L'eredità storiografica
La battaglia di Ankara ha alimentato secoli di letteratura, teatro e arte in Europa, dove la figura di Tamerlano e quella del sultano prigioniero divennero simboli del rovesciamento della fortuna: ne sono esempi il dramma Tamburlaine di Christopher Marlowe e numerose opere musicali, tra cui il Bajazet di Vivaldi. Sul piano storico, l'evento resta uno dei più studiati esempi di come una singola giornata possa modificare la traiettoria di interi imperi. Nel 2026 la sua rilevanza è confermata dalla costante presenza nei manuali di storia ottomana e bizantina, oltre che nel dibattito sui "punti di svolta" della storia medievale.
Domande frequenti
Chi vinse la battaglia di Ankara del 1402?
Vinse Tamerlano (Timur), a capo dell'Impero timuride. Il sultano ottomano Bayezid I fu sconfitto e catturato, morendo in prigionia nel 1403.
Perché la battaglia di Ankara è considerata così importante?
Perché provocò il collasso temporaneo dell'Impero ottomano, l'Interregno (1402-1413), la rinascita dei beilicati anatolici e la sospensione dell'assedio di Costantinopoli, ritardandone la caduta di circa cinquant'anni.
Cosa fu l'Interregno ottomano?
Fu il periodo di guerra civile (1402-1413) tra i figli di Bayezid I per il controllo dello Stato, che terminò con la riunificazione operata da Mehmed I nel 1413.

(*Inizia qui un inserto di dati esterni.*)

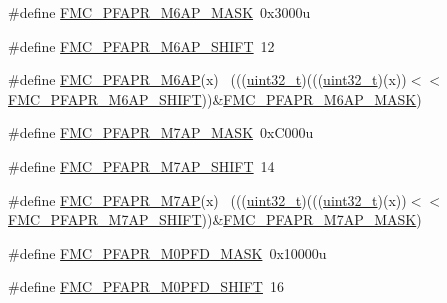 \begin{DoxyCompactItemize}
\item 
\#define \hyperlink{group___f_m_c___register___masks_gaa369bff90649d5651eec5c6a306b3502}{F\+M\+C\+\_\+\+P\+F\+A\+P\+R\+\_\+\+M6\+A\+P\+\_\+\+M\+A\+SK}~0x3000u
\item 
\#define \hyperlink{group___f_m_c___register___masks_ga20c7a1c28737c267b2210e13f7483628}{F\+M\+C\+\_\+\+P\+F\+A\+P\+R\+\_\+\+M6\+A\+P\+\_\+\+S\+H\+I\+FT}~12
\item 
\#define \hyperlink{group___f_m_c___register___masks_ga406209e8b290dac802df4f5eafd631fc}{F\+M\+C\+\_\+\+P\+F\+A\+P\+R\+\_\+\+M6\+AP}(x)                                            ~(((\hyperlink{_p_e___types_8h_a33594304e786b158f3fb30289278f5af}{uint32\+\_\+t})(((\hyperlink{_p_e___types_8h_a33594304e786b158f3fb30289278f5af}{uint32\+\_\+t})(x))$<$$<$\hyperlink{group___f_m_c___register___masks_ga20c7a1c28737c267b2210e13f7483628}{F\+M\+C\+\_\+\+P\+F\+A\+P\+R\+\_\+\+M6\+A\+P\+\_\+\+S\+H\+I\+FT}))\&\hyperlink{group___f_m_c___register___masks_gaa369bff90649d5651eec5c6a306b3502}{F\+M\+C\+\_\+\+P\+F\+A\+P\+R\+\_\+\+M6\+A\+P\+\_\+\+M\+A\+SK})
\item 
\#define \hyperlink{group___f_m_c___register___masks_ga87c7451b98f752717c6122892b4fc9a9}{F\+M\+C\+\_\+\+P\+F\+A\+P\+R\+\_\+\+M7\+A\+P\+\_\+\+M\+A\+SK}~0x\+C000u
\item 
\#define \hyperlink{group___f_m_c___register___masks_ga8117d628a5889cb4983db0cc892e669c}{F\+M\+C\+\_\+\+P\+F\+A\+P\+R\+\_\+\+M7\+A\+P\+\_\+\+S\+H\+I\+FT}~14
\item 
\#define \hyperlink{group___f_m_c___register___masks_ga3033882e65d59a8fe9a900148b76bc59}{F\+M\+C\+\_\+\+P\+F\+A\+P\+R\+\_\+\+M7\+AP}(x)                                            ~(((\hyperlink{_p_e___types_8h_a33594304e786b158f3fb30289278f5af}{uint32\+\_\+t})(((\hyperlink{_p_e___types_8h_a33594304e786b158f3fb30289278f5af}{uint32\+\_\+t})(x))$<$$<$\hyperlink{group___f_m_c___register___masks_ga8117d628a5889cb4983db0cc892e669c}{F\+M\+C\+\_\+\+P\+F\+A\+P\+R\+\_\+\+M7\+A\+P\+\_\+\+S\+H\+I\+FT}))\&\hyperlink{group___f_m_c___register___masks_ga87c7451b98f752717c6122892b4fc9a9}{F\+M\+C\+\_\+\+P\+F\+A\+P\+R\+\_\+\+M7\+A\+P\+\_\+\+M\+A\+SK})
\item 
\#define \hyperlink{group___f_m_c___register___masks_ga5f6efa8c02f2a2f04d5b62f8de35e9a9}{F\+M\+C\+\_\+\+P\+F\+A\+P\+R\+\_\+\+M0\+P\+F\+D\+\_\+\+M\+A\+SK}~0x10000u
\item 
\#define \hyperlink{group___f_m_c___register___masks_ga5d7609bb54910d8b7be4dc3b868c040c}{F\+M\+C\+\_\+\+P\+F\+A\+P\+R\+\_\+\+M0\+P\+F\+D\+\_\+\+S\+H\+I\+FT}~16

\end{DoxyCompactItemize}
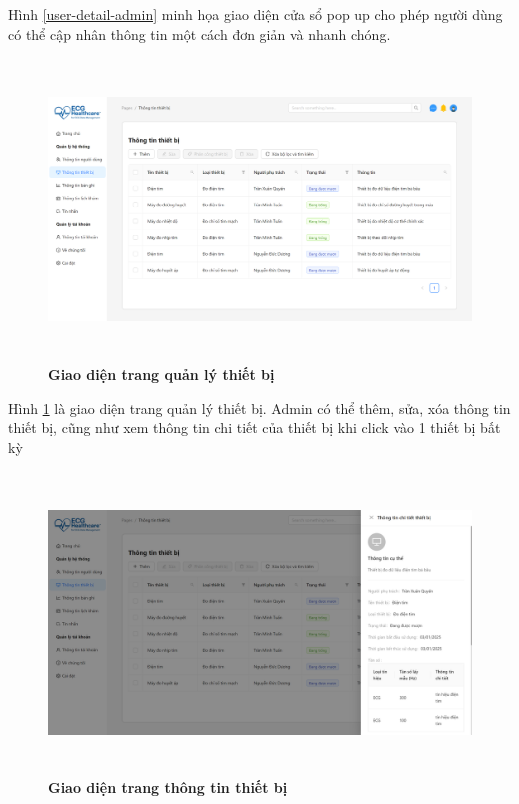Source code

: Hình \ref{user-detail-admin} minh họa giao diện cửa sổ pop up cho phép người dùng có thể cập nhân thông tin một cách đơn giản và nhanh chóng.

\begin{figure}[H]
	\centering
	\includegraphics[width=15cm,height=8cm]{Images/admin_ui/devices.png}
	\caption[Giao diện trang quản lý thiết bị]{\bfseries \fontsize{12pt}{0pt}\selectfont Giao diện trang quản lý thiết bị}
	\label{devices-admin}
\end{figure}

Hình \ref{devices-admin} là giao diện trang quản lý thiết bị.  Admin có thể thêm, sửa, xóa thông tin thiết bị, cũng như xem thông tin chi tiết của thiết bị khi click vào 1 thiết bị bất kỳ

\begin{figure}[H]
	\centering
	\includegraphics[width=15cm,height=8cm]{Images/admin_ui/device-info.png}
	\caption[Giao diện trang thông tin thiết bị]{\bfseries \fontsize{12pt}{0pt}\selectfont Giao diện trang thông tin thiết bị}
	\label{device-info-admin}
\end{figure}

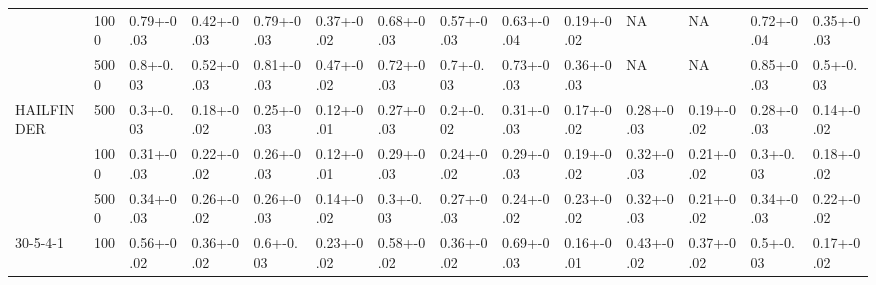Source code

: \documentclass{svmult}
\begin{document}
\begin{landscape}
\begin{center}
{\begin{tabular}{llllllllllllll}
           & 1000    & 0.79+-0.03                    & 0.42+-0.03                 & 0.79+-0.03                    & 0.37+-0.02                 & 0.68+-0.03                    & 0.57+-0.03                 & 0.63+-0.04                            & 0.19+-0.02                         & NA                            & NA                         & 0.72+-0.04                    & 0.35+-0.03                 \\
           & 5000    & 0.8+-0.03                     & 0.52+-0.03                 & 0.81+-0.03                    & 0.47+-0.02                 & 0.72+-0.03                    & 0.7+-0.03                  & 0.73+-0.03                            & 0.36+-0.03                         & NA                            & NA                         & 0.85+-0.03                    & 0.5+-0.03                  \\ \hline
HAILFINDER & 500     & 0.3+-0.03                     & 0.18+-0.02                 & 0.25+-0.03                    & 0.12+-0.01                 & 0.27+-0.03                    & 0.2+-0.02                  & 0.31+-0.03                            & 0.17+-0.02                         & 0.28+-0.03                            & 0.19+-0.02                         & 0.28+-0.03                    & 0.14+-0.02                 \\
           & 1000    & 0.31+-0.03                    & 0.22+-0.02                 & 0.26+-0.03                    & 0.12+-0.01                 & 0.29+-0.03                    & 0.24+-0.02                 & 0.29+-0.03                            & 0.19+-0.02                         & 0.32+-0.03                            & 0.21+-0.02                         & 0.3+-0.03                     & 0.18+-0.02                 \\
           & 5000    & 0.34+-0.03                    & 0.26+-0.02                 & 0.26+-0.03                    & 0.14+-0.02                 & 0.3+-0.03                     & 0.27+-0.03                 & 0.24+-0.02                            & 0.23+-0.02                         & 0.32+-0.03                            & 0.21+-0.02                         & 0.34+-0.03                    & 0.22+-0.02                 \\ \hline
30-5-4-1   & 100     & 0.56+-0.02                    & 0.36+-0.02                 & 0.6+-0.03                     & 0.23+-0.02                 & 0.58+-0.02                    & 0.36+-0.02                 & 0.69+-0.03                    & 0.16+-0.01                 & 0.43+-0.02                    & 0.37+-0.02                 & 0.5+-0.03                     & 0.17+-0.02                 \\

\end{tabular}}
\end{center}
\end{landscape}
\end{document}
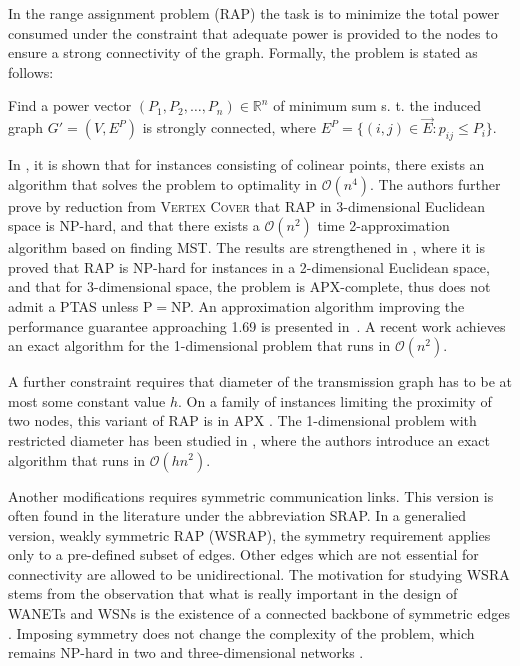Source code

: In the range assignment problem (RAP) the task is to minimize the total power consumed under the constraint 
that adequate power is provided to the nodes to ensure a strong connectivity of the graph.
Formally, the problem is stated as follows:
\begin{problem}
Find a power vector $(P_1,P_2,\dots,P_n)\in\mathbb{R}^n$ of minimum sum s. t. the induced graph $G'=(V,E^P)$ is strongly connected, 
where $E^P=\{(i,j)\in \vec{E}: p_{ij}\leq P_i\}$.
\end{problem}
In \cite{kirousis00}, it is shown that for instances consisting of colinear points, there exists an algorithm that solves the problem to optimality in $\mathcal{O}(n^4)$.
The authors further prove by reduction from \textsc{Vertex Cover} that RAP in 3-dimensional Euclidean space is NP-hard,
and that there exists a $\mathcal{O}(n^2)$ time 2-approximation algorithm based on finding MST.
The results are strengthened in \cite{clementi99}, where it is proved that RAP is NP-hard for instances in a 2-dimensional Euclidean space, 
and that for 3-dimensional space, the problem is APX-complete, thus does not admit a PTAS unless P$=$NP.
An approximation algorithm improving the performance guarantee approaching 1.69 is presented in~\cite{calinescu02}.
A recent work \cite{carmi15} achieves an exact algorithm for the 1-dimensional problem that runs in $\mathcal{O}(n^2)$.


A further constraint requires that diameter of the transmission graph has to be at most some constant value $h$.
On a family of instances limiting the proximity of two nodes, this variant of RAP is in APX \cite{clementi01b}.
The 1-dimensional problem with restricted diameter has been studied in \cite{clementi03}, where the authors introduce an exact algorithm that runs in $\mathcal{O}(hn^2)$.

Another modifications requires symmetric communication links.
This version is often found in the literature under the abbreviation SRAP.
In a generalied version, weakly symmetric RAP (WSRAP), the symmetry requirement applies only to a pre-defined subset of edges.
Other edges which are not essential for connectivity are allowed to be unidirectional.
The motivation for studying WSRA stems from the observation that what is really important in the design of WANETs and WSNs is the existence of a connected backbone of symmetric edges \cite{santi05}.
Imposing symmetry does not change the complexity of the problem, which remains NP-hard in two and three-dimensional networks \cite{blough02}.

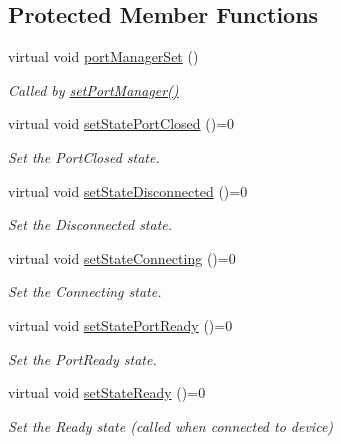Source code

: \subsection*{Protected Member Functions}
\begin{DoxyCompactItemize}
\item 
virtual void \hyperlink{classmdt_abstract_port_setup_dialog_a3393de371465c1e278711b5b2fd8d2c2}{port\-Manager\-Set} ()
\begin{DoxyCompactList}\small\item\em Called by \hyperlink{classmdt_abstract_port_setup_dialog_a016ab988e47c7702a9400985eb95fbc5}{set\-Port\-Manager()} \end{DoxyCompactList}\item 
virtual void \hyperlink{classmdt_abstract_port_setup_dialog_a8df0ba3ef89cf29c9bc16c01e1aafc25}{set\-State\-Port\-Closed} ()=0
\begin{DoxyCompactList}\small\item\em Set the Port\-Closed state. \end{DoxyCompactList}\item 
virtual void \hyperlink{classmdt_abstract_port_setup_dialog_a6943bd9ed9fd9678c256b54c44d7227c}{set\-State\-Disconnected} ()=0
\begin{DoxyCompactList}\small\item\em Set the Disconnected state. \end{DoxyCompactList}\item 
virtual void \hyperlink{classmdt_abstract_port_setup_dialog_af0b938b1b8c3567c03feb02ba71307d4}{set\-State\-Connecting} ()=0
\begin{DoxyCompactList}\small\item\em Set the Connecting state. \end{DoxyCompactList}\item 
virtual void \hyperlink{classmdt_abstract_port_setup_dialog_a7a25a1b0377f60dad49856e7d04a1558}{set\-State\-Port\-Ready} ()=0
\begin{DoxyCompactList}\small\item\em Set the Port\-Ready state. \end{DoxyCompactList}\item 
virtual void \hyperlink{classmdt_abstract_port_setup_dialog_aac277958ac97ad7ad94135e0d152b732}{set\-State\-Ready} ()=0
\begin{DoxyCompactList}\small\item\em Set the Ready state (called when connected to device) \end{DoxyCompactList}\item 

\end{DoxyCompactItemize}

Bayezid I fu davvero rinchiuso in una gabbia?
L'episodio della gabbia di ferro è in gran parte leggendario. Le fonti più affidabili descrivono una prigionia onorevole; il sultano morì comunque in cattività pochi mesi dopo la battaglia.
Perché l'Impero ottomano sopravvisse nonostante la sconfitta?
Tamerlano non occupò stabilmente l'Anatolia e morì nel 1405; il suo impero si frammentò, mentre gli Ottomani riuscirono a riunificarsi e a riprendere l'espansione, durata altri due-tre secoli.